[Stored records]
━━━━

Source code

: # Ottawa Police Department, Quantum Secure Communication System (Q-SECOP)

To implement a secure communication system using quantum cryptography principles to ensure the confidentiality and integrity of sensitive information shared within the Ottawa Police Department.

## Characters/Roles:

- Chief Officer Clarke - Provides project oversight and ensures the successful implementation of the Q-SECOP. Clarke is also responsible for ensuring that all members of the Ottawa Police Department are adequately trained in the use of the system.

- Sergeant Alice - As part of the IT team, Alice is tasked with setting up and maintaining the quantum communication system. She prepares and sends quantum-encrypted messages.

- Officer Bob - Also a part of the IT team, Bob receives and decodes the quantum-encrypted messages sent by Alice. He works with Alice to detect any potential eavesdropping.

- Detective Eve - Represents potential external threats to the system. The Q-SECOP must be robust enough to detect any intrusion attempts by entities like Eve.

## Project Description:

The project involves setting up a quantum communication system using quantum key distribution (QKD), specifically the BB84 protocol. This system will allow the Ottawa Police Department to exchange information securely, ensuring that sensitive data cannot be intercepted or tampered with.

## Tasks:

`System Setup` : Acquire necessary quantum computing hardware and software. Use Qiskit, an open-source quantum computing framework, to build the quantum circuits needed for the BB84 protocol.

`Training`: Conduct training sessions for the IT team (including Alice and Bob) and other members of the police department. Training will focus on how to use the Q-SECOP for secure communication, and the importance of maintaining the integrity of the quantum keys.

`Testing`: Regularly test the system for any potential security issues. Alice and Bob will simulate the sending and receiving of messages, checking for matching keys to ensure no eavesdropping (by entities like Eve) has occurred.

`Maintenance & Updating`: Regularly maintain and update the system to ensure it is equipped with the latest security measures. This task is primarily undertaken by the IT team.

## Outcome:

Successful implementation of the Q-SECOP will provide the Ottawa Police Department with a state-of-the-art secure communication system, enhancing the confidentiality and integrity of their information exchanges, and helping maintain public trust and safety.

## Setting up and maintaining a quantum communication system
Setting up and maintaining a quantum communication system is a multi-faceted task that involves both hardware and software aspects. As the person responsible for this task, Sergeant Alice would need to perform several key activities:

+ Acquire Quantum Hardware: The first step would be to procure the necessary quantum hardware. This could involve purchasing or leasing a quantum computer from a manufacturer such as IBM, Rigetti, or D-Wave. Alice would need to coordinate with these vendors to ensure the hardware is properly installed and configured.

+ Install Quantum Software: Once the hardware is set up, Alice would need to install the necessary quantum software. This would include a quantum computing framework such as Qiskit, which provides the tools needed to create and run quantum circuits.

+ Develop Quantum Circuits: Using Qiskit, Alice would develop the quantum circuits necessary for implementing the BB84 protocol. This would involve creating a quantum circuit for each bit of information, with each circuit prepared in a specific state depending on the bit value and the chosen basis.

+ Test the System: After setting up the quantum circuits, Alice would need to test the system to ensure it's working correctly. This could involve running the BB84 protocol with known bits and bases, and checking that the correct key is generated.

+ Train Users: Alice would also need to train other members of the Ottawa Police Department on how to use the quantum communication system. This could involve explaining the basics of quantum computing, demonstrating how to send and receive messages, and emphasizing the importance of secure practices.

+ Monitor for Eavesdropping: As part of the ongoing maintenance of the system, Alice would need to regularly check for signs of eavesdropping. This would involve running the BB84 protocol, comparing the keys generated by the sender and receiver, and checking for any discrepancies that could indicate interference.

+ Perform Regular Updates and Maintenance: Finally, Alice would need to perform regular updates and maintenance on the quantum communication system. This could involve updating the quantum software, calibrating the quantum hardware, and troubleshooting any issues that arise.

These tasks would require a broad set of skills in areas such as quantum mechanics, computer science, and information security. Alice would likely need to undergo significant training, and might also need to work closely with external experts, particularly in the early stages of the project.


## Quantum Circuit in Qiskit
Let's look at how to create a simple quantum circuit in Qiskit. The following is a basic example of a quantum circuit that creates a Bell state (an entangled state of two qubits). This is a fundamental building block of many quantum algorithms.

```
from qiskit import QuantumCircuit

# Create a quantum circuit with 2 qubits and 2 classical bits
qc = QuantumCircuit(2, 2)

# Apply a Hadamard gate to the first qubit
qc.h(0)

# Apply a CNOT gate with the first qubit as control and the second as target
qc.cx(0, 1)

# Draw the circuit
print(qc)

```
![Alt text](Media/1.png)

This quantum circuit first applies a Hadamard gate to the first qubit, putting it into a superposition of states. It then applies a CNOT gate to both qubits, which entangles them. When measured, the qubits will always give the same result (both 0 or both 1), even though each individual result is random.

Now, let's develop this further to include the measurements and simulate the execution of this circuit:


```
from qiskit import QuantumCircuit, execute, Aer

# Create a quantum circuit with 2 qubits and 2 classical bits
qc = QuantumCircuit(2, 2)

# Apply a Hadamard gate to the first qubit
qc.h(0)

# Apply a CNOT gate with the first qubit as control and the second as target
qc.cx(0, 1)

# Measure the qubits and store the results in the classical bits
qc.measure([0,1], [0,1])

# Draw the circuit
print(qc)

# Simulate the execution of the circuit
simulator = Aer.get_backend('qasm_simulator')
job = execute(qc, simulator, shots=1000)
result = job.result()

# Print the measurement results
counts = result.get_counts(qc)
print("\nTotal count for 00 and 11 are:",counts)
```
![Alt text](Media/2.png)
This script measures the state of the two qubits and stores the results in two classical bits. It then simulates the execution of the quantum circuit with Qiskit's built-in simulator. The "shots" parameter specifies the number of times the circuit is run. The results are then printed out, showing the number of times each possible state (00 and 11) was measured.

━━━━

• What is being asked
Across the data above, how many lines contain the string "Acquire"? Reply with the number and nothing else.

• The answer
2